Exercise goal:
Return the data below exactly as given, except for the images.

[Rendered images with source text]
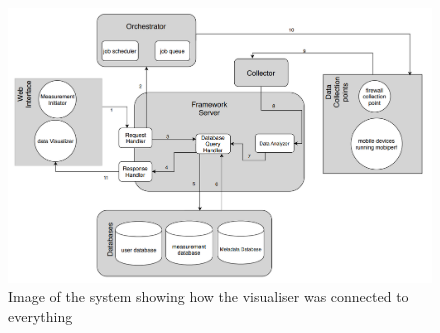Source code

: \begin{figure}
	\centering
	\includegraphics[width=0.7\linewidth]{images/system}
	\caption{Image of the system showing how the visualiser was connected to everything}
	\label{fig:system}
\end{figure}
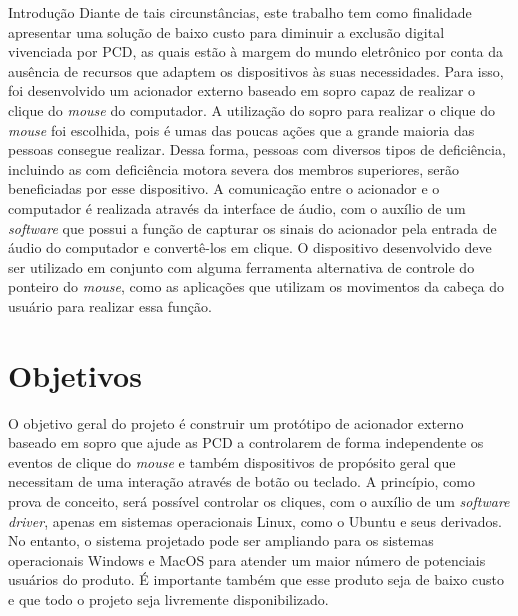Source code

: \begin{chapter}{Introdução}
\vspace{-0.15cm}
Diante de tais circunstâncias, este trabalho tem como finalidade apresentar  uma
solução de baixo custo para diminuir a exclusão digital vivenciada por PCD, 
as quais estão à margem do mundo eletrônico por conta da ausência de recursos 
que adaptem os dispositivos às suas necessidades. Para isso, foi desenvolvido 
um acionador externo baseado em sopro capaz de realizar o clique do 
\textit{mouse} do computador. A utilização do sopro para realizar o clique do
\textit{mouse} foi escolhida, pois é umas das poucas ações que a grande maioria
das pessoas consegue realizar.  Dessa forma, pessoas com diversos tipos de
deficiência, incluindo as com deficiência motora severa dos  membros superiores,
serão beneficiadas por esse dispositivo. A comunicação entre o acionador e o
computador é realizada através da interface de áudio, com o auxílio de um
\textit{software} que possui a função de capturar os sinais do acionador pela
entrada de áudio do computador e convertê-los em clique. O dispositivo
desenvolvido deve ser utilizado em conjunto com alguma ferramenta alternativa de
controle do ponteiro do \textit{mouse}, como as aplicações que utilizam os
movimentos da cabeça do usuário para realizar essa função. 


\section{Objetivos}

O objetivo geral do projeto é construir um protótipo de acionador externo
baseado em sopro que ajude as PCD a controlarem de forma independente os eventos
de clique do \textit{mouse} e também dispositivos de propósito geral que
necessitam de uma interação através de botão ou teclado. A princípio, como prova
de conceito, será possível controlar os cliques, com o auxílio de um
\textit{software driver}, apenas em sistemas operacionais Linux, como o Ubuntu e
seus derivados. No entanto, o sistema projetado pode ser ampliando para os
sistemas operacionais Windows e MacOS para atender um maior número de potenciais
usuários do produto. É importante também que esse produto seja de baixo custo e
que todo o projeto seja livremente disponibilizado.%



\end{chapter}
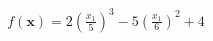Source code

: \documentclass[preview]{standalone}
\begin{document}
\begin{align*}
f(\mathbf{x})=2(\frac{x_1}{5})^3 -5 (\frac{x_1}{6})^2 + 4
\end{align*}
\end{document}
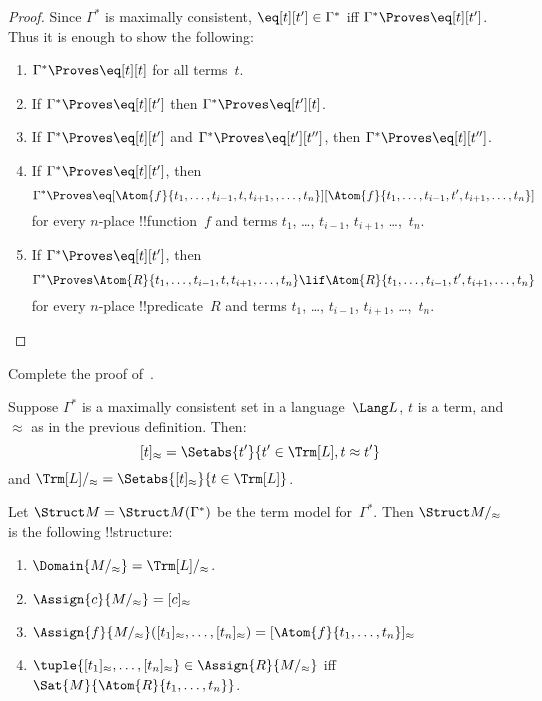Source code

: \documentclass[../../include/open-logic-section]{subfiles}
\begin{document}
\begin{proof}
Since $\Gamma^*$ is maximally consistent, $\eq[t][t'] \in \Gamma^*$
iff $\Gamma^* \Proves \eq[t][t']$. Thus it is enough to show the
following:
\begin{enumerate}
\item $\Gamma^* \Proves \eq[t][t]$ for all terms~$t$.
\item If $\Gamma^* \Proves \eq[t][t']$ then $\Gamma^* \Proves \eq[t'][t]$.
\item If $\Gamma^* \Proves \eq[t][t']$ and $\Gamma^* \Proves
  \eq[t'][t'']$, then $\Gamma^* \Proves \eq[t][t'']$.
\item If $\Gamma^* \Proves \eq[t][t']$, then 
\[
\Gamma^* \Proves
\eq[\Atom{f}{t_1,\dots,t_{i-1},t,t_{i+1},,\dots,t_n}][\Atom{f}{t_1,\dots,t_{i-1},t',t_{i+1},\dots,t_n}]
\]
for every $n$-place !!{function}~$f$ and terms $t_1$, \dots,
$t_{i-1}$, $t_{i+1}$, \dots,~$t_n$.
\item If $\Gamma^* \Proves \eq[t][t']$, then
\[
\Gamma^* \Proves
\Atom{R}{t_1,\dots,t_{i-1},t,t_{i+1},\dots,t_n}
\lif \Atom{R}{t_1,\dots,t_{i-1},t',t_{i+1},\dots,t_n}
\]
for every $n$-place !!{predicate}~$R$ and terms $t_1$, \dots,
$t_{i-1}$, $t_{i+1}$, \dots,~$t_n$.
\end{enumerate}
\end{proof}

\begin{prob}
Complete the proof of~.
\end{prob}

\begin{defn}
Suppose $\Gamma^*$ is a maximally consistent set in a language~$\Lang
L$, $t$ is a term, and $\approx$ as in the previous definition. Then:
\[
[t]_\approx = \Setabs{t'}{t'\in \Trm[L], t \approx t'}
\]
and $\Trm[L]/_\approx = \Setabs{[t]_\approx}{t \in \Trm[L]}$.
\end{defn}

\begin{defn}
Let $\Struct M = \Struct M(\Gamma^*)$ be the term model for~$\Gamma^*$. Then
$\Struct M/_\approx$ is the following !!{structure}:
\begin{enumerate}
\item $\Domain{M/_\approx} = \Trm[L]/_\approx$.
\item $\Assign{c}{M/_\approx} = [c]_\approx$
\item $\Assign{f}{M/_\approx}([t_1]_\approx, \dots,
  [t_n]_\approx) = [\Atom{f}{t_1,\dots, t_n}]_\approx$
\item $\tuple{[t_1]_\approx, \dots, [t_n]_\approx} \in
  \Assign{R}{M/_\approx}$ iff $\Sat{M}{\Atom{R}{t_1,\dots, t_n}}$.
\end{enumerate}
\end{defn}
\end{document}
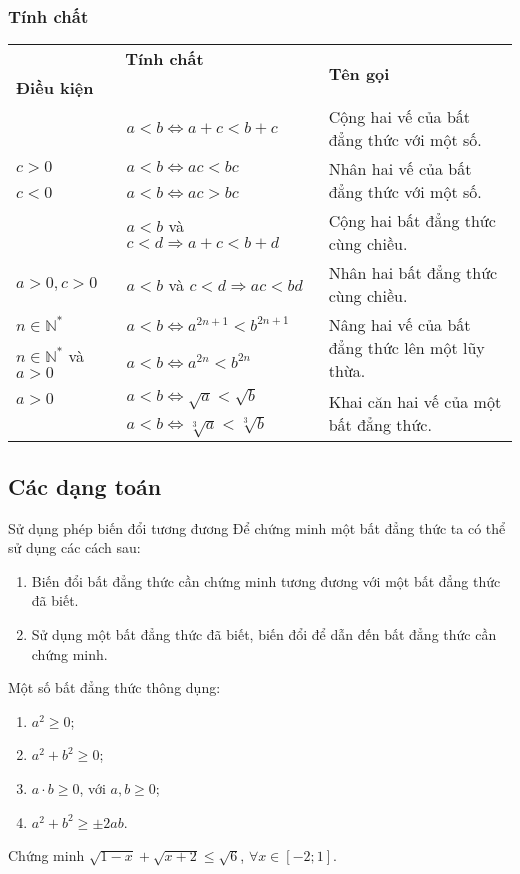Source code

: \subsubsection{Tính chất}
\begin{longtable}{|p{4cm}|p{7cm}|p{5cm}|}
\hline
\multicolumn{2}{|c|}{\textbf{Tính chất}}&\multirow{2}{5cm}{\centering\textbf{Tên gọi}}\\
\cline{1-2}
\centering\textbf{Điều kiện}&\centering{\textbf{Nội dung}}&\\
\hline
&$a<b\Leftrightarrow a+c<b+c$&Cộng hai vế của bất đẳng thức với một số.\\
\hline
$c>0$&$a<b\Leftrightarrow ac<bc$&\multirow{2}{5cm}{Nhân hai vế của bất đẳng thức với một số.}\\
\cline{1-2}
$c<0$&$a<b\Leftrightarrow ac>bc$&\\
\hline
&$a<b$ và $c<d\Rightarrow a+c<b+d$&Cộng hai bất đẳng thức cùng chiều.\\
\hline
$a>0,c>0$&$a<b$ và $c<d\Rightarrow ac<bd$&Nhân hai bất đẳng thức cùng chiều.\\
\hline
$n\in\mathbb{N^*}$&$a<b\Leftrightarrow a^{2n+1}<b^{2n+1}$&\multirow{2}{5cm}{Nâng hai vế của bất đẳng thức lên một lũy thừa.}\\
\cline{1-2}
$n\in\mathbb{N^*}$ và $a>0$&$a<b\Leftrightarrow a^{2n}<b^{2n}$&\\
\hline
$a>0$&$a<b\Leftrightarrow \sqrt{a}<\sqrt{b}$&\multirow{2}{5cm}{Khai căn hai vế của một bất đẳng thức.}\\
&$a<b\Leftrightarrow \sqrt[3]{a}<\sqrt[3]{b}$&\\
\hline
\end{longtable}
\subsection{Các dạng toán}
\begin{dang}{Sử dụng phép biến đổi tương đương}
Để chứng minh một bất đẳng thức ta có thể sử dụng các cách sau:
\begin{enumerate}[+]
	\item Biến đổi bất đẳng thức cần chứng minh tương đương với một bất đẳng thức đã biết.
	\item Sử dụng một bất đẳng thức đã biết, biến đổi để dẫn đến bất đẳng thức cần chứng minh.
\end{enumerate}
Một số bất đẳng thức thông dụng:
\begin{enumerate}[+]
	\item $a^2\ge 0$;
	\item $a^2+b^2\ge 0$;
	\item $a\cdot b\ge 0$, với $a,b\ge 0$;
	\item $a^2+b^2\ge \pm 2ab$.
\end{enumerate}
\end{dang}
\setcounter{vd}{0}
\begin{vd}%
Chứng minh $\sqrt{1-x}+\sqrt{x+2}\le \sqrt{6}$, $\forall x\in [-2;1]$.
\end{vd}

Solution below:
Source code

: \begin{figure}
	\centering
	\includegraphics[width=0.7\linewidth]{images/system}
	\caption{Image of the system showing how the visualiser was connected to everything}
	\label{fig:system}
\end{figure}
Source code

: \begin{chapter}{Introdução}
\vspace{-0.15cm}
Diante de tais circunstâncias, este trabalho tem como finalidade apresentar  uma
solução de baixo custo para diminuir a exclusão digital vivenciada por PCD, 
as quais estão à margem do mundo eletrônico por conta da ausência de recursos 
que adaptem os dispositivos às suas necessidades. Para isso, foi desenvolvido 
um acionador externo baseado em sopro capaz de realizar o clique do 
\textit{mouse} do computador. A utilização do sopro para realizar o clique do
\textit{mouse} foi escolhida, pois é umas das poucas ações que a grande maioria
das pessoas consegue realizar.  Dessa forma, pessoas com diversos tipos de
deficiência, incluindo as com deficiência motora severa dos  membros superiores,
serão beneficiadas por esse dispositivo. A comunicação entre o acionador e o
computador é realizada através da interface de áudio, com o auxílio de um
\textit{software} que possui a função de capturar os sinais do acionador pela
entrada de áudio do computador e convertê-los em clique. O dispositivo
desenvolvido deve ser utilizado em conjunto com alguma ferramenta alternativa de
controle do ponteiro do \textit{mouse}, como as aplicações que utilizam os
movimentos da cabeça do usuário para realizar essa função. 


\section{Objetivos}

O objetivo geral do projeto é construir um protótipo de acionador externo
baseado em sopro que ajude as PCD a controlarem de forma independente os eventos
de clique do \textit{mouse} e também dispositivos de propósito geral que
necessitam de uma interação através de botão ou teclado. A princípio, como prova
de conceito, será possível controlar os cliques, com o auxílio de um
\textit{software driver}, apenas em sistemas operacionais Linux, como o Ubuntu e
seus derivados. No entanto, o sistema projetado pode ser ampliando para os
sistemas operacionais Windows e MacOS para atender um maior número de potenciais
usuários do produto. É importante também que esse produto seja de baixo custo e
que todo o projeto seja livremente disponibilizado.%



\end{chapter}
Source code

: \documentclass[preview]{standalone}
\begin{document}
\begin{align*}
f(\mathbf{x})=2(\frac{x_1}{5})^3 -5 (\frac{x_1}{6})^2 + 4
\end{align*}
\end{document}
Source code

: \documentclass[../../include/open-logic-section]{subfiles}
\begin{document}
\begin{proof}
Since $\Gamma^*$ is maximally consistent, $\eq[t][t'] \in \Gamma^*$
iff $\Gamma^* \Proves \eq[t][t']$. Thus it is enough to show the
following:
\begin{enumerate}
\item $\Gamma^* \Proves \eq[t][t]$ for all terms~$t$.
\item If $\Gamma^* \Proves \eq[t][t']$ then $\Gamma^* \Proves \eq[t'][t]$.
\item If $\Gamma^* \Proves \eq[t][t']$ and $\Gamma^* \Proves
  \eq[t'][t'']$, then $\Gamma^* \Proves \eq[t][t'']$.
\item If $\Gamma^* \Proves \eq[t][t']$, then 
\[
\Gamma^* \Proves
\eq[\Atom{f}{t_1,\dots,t_{i-1},t,t_{i+1},,\dots,t_n}][\Atom{f}{t_1,\dots,t_{i-1},t',t_{i+1},\dots,t_n}]
\]
for every $n$-place !!{function}~$f$ and terms $t_1$, \dots,
$t_{i-1}$, $t_{i+1}$, \dots,~$t_n$.
\item If $\Gamma^* \Proves \eq[t][t']$, then
\[
\Gamma^* \Proves
\Atom{R}{t_1,\dots,t_{i-1},t,t_{i+1},\dots,t_n}
\lif \Atom{R}{t_1,\dots,t_{i-1},t',t_{i+1},\dots,t_n}
\]
for every $n$-place !!{predicate}~$R$ and terms $t_1$, \dots,
$t_{i-1}$, $t_{i+1}$, \dots,~$t_n$.
\end{enumerate}
\end{proof}

\begin{prob}
Complete the proof of~.
\end{prob}

\begin{defn}
Suppose $\Gamma^*$ is a maximally consistent set in a language~$\Lang
L$, $t$ is a term, and $\approx$ as in the previous definition. Then:
\[
[t]_\approx = \Setabs{t'}{t'\in \Trm[L], t \approx t'}
\]
and $\Trm[L]/_\approx = \Setabs{[t]_\approx}{t \in \Trm[L]}$.
\end{defn}

\begin{defn}
Let $\Struct M = \Struct M(\Gamma^*)$ be the term model for~$\Gamma^*$. Then
$\Struct M/_\approx$ is the following !!{structure}:
\begin{enumerate}
\item $\Domain{M/_\approx} = \Trm[L]/_\approx$.
\item $\Assign{c}{M/_\approx} = [c]_\approx$
\item $\Assign{f}{M/_\approx}([t_1]_\approx, \dots,
  [t_n]_\approx) = [\Atom{f}{t_1,\dots, t_n}]_\approx$
\item $\tuple{[t_1]_\approx, \dots, [t_n]_\approx} \in
  \Assign{R}{M/_\approx}$ iff $\Sat{M}{\Atom{R}{t_1,\dots, t_n}}$.
\end{enumerate}
\end{defn}
\end{document}
Source code

: \subsubsection{Tính chất}
\begin{longtable}{|p{4cm}|p{7cm}|p{5cm}|}
\hline
\multicolumn{2}{|c|}{\textbf{Tính chất}}&\multirow{2}{5cm}{\centering\textbf{Tên gọi}}\\
\cline{1-2}
\centering\textbf{Điều kiện}&\centering{\textbf{Nội dung}}&\\
\hline
&$a<b\Leftrightarrow a+c<b+c$&Cộng hai vế của bất đẳng thức với một số.\\
\hline
$c>0$&$a<b\Leftrightarrow ac<bc$&\multirow{2}{5cm}{Nhân hai vế của bất đẳng thức với một số.}\\
\cline{1-2}
$c<0$&$a<b\Leftrightarrow ac>bc$&\\
\hline
&$a<b$ và $c<d\Rightarrow a+c<b+d$&Cộng hai bất đẳng thức cùng chiều.\\
\hline
$a>0,c>0$&$a<b$ và $c<d\Rightarrow ac<bd$&Nhân hai bất đẳng thức cùng chiều.\\
\hline
$n\in\mathbb{N^*}$&$a<b\Leftrightarrow a^{2n+1}<b^{2n+1}$&\multirow{2}{5cm}{Nâng hai vế của bất đẳng thức lên một lũy thừa.}\\
\cline{1-2}
$n\in\mathbb{N^*}$ và $a>0$&$a<b\Leftrightarrow a^{2n}<b^{2n}$&\\
\hline
$a>0$&$a<b\Leftrightarrow \sqrt{a}<\sqrt{b}$&\multirow{2}{5cm}{Khai căn hai vế của một bất đẳng thức.}\\
&$a<b\Leftrightarrow \sqrt[3]{a}<\sqrt[3]{b}$&\\
\hline
\end{longtable}
\subsection{Các dạng toán}
\begin{dang}{Sử dụng phép biến đổi tương đương}
Để chứng minh một bất đẳng thức ta có thể sử dụng các cách sau:
\begin{enumerate}[+]
	\item Biến đổi bất đẳng thức cần chứng minh tương đương với một bất đẳng thức đã biết.
	\item Sử dụng một bất đẳng thức đã biết, biến đổi để dẫn đến bất đẳng thức cần chứng minh.
\end{enumerate}
Một số bất đẳng thức thông dụng:
\begin{enumerate}[+]
	\item $a^2\ge 0$;
	\item $a^2+b^2\ge 0$;
	\item $a\cdot b\ge 0$, với $a,b\ge 0$;
	\item $a^2+b^2\ge \pm 2ab$.
\end{enumerate}
\end{dang}
\setcounter{vd}{0}
\begin{vd}%
Chứng minh $\sqrt{1-x}+\sqrt{x+2}\le \sqrt{6}$, $\forall x\in [-2;1]$.
\end{vd}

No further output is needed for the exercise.